### Exercise directions:
Look through the lines below and copy each one that includes "page".

Source texts of formatted documents:
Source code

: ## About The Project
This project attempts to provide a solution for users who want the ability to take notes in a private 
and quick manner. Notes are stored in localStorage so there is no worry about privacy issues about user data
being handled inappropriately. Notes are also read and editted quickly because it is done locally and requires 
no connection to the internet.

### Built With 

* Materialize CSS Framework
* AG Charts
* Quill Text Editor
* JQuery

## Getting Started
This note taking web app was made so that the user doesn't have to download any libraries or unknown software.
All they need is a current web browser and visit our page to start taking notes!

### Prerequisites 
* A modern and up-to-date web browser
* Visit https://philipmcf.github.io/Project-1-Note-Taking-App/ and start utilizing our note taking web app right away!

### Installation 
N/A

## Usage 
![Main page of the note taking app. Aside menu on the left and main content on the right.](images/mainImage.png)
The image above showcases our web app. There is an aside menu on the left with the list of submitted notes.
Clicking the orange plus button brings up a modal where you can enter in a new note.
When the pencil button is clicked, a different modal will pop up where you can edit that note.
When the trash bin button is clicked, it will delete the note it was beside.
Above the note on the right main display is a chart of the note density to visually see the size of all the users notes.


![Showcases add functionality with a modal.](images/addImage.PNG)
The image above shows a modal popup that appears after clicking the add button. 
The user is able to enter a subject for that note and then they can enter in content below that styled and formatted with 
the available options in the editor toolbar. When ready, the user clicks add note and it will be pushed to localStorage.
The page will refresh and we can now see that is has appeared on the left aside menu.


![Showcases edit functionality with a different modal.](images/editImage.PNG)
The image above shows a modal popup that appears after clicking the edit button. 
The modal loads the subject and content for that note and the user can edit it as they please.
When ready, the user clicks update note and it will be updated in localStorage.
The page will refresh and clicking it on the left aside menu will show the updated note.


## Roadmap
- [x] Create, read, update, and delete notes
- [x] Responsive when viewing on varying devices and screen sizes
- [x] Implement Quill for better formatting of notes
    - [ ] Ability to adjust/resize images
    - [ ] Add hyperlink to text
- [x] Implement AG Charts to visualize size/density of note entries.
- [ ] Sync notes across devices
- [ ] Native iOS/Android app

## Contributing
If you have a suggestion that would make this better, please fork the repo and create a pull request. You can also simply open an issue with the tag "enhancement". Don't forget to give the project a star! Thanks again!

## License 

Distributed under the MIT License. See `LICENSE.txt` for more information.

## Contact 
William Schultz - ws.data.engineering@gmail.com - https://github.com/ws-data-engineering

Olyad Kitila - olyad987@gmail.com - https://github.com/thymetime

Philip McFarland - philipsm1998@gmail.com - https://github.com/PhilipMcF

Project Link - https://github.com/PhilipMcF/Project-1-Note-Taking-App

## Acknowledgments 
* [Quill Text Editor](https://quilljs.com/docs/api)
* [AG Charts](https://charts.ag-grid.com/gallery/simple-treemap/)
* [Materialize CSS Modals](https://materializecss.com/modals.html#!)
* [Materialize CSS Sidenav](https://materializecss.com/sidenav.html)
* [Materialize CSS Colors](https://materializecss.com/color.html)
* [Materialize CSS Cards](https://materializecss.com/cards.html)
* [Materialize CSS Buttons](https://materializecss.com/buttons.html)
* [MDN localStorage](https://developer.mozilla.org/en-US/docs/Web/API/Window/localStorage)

--

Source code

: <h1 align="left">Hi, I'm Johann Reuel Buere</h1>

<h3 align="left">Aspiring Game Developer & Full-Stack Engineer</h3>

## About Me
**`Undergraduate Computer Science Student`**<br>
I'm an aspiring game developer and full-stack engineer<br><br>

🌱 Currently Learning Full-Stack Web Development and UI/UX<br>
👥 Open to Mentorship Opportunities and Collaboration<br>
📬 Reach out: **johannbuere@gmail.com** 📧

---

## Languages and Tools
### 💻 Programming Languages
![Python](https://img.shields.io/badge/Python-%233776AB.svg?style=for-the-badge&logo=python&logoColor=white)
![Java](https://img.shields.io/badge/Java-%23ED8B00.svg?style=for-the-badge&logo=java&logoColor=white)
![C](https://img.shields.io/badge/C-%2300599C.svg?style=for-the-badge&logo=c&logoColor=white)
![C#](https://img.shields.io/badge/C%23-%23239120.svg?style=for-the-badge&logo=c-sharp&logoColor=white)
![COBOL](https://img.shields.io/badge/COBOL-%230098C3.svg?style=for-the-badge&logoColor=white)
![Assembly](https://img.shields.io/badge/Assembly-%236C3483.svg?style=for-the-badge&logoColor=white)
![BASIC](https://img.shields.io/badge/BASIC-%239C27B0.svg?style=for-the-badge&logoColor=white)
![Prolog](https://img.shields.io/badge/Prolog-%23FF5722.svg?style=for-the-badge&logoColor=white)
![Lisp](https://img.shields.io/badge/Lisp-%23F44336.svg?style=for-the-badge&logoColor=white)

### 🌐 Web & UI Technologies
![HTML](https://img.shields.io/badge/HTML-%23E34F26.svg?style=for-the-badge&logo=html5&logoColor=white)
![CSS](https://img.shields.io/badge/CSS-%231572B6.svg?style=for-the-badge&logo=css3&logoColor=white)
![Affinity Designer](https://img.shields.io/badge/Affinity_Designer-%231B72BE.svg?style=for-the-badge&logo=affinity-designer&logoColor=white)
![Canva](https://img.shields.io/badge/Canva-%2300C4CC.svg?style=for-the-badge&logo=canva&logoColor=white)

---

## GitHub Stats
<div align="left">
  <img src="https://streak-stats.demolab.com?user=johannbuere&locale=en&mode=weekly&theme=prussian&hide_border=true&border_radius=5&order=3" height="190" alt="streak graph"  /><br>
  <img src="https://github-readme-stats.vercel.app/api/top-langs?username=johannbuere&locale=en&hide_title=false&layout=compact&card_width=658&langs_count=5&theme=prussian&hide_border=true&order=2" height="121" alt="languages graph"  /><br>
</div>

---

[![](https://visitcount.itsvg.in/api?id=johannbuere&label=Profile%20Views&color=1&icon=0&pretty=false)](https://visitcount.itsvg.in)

### Response area:
All they need is a current web browser and visit our page to start taking notes!
![Main page of the note taking app. Aside menu on the left and main content on the right.](images/mainImage.png)
The page will refresh and we can now see that is has appeared on the left aside menu.
The page will refresh and clicking it on the left aside menu will show the updated note.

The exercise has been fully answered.